:: Dataset records ::

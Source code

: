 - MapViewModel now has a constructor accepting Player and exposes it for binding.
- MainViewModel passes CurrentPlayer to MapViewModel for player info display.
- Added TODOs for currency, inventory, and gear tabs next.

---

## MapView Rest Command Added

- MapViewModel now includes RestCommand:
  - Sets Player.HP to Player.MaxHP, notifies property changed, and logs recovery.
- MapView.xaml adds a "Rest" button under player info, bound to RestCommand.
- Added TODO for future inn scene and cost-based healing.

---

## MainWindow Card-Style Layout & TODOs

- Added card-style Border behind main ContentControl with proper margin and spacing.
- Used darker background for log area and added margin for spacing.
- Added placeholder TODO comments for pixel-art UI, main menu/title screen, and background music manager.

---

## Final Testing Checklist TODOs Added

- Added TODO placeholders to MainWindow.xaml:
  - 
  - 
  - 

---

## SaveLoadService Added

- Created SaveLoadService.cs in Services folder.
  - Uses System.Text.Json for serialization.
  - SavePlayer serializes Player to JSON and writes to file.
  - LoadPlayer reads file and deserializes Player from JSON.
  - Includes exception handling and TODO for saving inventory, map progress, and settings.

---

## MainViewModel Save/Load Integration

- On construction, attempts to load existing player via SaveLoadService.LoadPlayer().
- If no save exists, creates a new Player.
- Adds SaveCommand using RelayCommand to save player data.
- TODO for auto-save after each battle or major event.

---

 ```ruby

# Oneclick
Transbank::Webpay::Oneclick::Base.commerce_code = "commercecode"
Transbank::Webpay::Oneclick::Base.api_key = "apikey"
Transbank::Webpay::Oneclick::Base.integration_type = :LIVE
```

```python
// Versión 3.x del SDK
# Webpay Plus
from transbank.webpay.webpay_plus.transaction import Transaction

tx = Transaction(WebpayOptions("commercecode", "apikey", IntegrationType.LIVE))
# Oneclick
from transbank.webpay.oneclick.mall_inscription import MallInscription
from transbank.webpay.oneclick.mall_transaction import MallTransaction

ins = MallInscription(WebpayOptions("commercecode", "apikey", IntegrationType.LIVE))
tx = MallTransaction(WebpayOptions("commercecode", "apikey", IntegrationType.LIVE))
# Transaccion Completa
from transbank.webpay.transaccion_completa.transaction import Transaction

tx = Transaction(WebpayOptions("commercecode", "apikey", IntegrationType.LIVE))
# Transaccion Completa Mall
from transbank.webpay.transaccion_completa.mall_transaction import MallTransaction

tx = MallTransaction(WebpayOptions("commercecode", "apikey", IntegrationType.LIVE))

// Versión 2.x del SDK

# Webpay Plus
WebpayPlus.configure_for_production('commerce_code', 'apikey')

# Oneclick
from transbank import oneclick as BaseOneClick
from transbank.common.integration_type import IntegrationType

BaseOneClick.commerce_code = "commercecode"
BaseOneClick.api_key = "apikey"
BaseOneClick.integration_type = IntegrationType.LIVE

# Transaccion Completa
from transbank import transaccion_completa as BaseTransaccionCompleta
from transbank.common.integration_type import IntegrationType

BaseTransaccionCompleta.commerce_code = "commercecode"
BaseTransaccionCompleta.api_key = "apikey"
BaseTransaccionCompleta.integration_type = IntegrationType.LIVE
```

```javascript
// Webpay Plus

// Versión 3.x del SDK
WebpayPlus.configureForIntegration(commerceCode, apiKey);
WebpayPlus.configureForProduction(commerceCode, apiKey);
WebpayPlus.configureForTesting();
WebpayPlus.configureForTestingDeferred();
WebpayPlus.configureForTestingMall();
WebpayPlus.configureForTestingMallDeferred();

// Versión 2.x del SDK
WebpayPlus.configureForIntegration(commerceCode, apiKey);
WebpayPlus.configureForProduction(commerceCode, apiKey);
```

:::

This exercise requires all the entries to be written out again exactly.

▶ _Expected answer_:
Source code

: - MapViewModel now has a constructor accepting Player and exposes it for binding.
- MainViewModel passes CurrentPlayer to MapViewModel for player info display.
- Added TODOs for currency, inventory, and gear tabs next.

---

## MapView Rest Command Added

- MapViewModel now includes RestCommand:
  - Sets Player.HP to Player.MaxHP, notifies property changed, and logs recovery.
- MapView.xaml adds a "Rest" button under player info, bound to RestCommand.
- Added TODO for future inn scene and cost-based healing.

---

## MainWindow Card-Style Layout & TODOs

- Added card-style Border behind main ContentControl with proper margin and spacing.
- Used darker background for log area and added margin for spacing.
- Added placeholder TODO comments for pixel-art UI, main menu/title screen, and background music manager.

---

## Final Testing Checklist TODOs Added

- Added TODO placeholders to MainWindow.xaml:
  - 
  - 
  - 

---

## SaveLoadService Added

- Created SaveLoadService.cs in Services folder.
  - Uses System.Text.Json for serialization.
  - SavePlayer serializes Player to JSON and writes to file.
  - LoadPlayer reads file and deserializes Player from JSON.
  - Includes exception handling and TODO for saving inventory, map progress, and settings.

---

## MainViewModel Save/Load Integration

- On construction, attempts to load existing player via SaveLoadService.LoadPlayer().
- If no save exists, creates a new Player.
- Adds SaveCommand using RelayCommand to save player data.
- TODO for auto-save after each battle or major event.

---

 ```ruby

# Oneclick
Transbank::Webpay::Oneclick::Base.commerce_code = "commercecode"
Transbank::Webpay::Oneclick::Base.api_key = "apikey"
Transbank::Webpay::Oneclick::Base.integration_type = :LIVE
```

```python
// Versión 3.x del SDK
# Webpay Plus
from transbank.webpay.webpay_plus.transaction import Transaction

tx = Transaction(WebpayOptions("commercecode", "apikey", IntegrationType.LIVE))
# Oneclick
from transbank.webpay.oneclick.mall_inscription import MallInscription
from transbank.webpay.oneclick.mall_transaction import MallTransaction

ins = MallInscription(WebpayOptions("commercecode", "apikey", IntegrationType.LIVE))
tx = MallTransaction(WebpayOptions("commercecode", "apikey", IntegrationType.LIVE))
# Transaccion Completa
from transbank.webpay.transaccion_completa.transaction import Transaction

tx = Transaction(WebpayOptions("commercecode", "apikey", IntegrationType.LIVE))
# Transaccion Completa Mall
from transbank.webpay.transaccion_completa.mall_transaction import MallTransaction

tx = MallTransaction(WebpayOptions("commercecode", "apikey", IntegrationType.LIVE))

// Versión 2.x del SDK

# Webpay Plus
WebpayPlus.configure_for_production('commerce_code', 'apikey')

# Oneclick
from transbank import oneclick as BaseOneClick
from transbank.common.integration_type import IntegrationType

BaseOneClick.commerce_code = "commercecode"
BaseOneClick.api_key = "apikey"
BaseOneClick.integration_type = IntegrationType.LIVE

# Transaccion Completa
from transbank import transaccion_completa as BaseTransaccionCompleta
from transbank.common.integration_type import IntegrationType

BaseTransaccionCompleta.commerce_code = "commercecode"
BaseTransaccionCompleta.api_key = "apikey"
BaseTransaccionCompleta.integration_type = IntegrationType.LIVE
```

```javascript
// Webpay Plus

// Versión 3.x del SDK
WebpayPlus.configureForIntegration(commerceCode, apiKey);
WebpayPlus.configureForProduction(commerceCode, apiKey);
WebpayPlus.configureForTesting();
WebpayPlus.configureForTestingDeferred();
WebpayPlus.configureForTestingMall();
WebpayPlus.configureForTestingMallDeferred();

// Versión 2.x del SDK
WebpayPlus.configureForIntegration(commerceCode, apiKey);
WebpayPlus.configureForProduction(commerceCode, apiKey);
```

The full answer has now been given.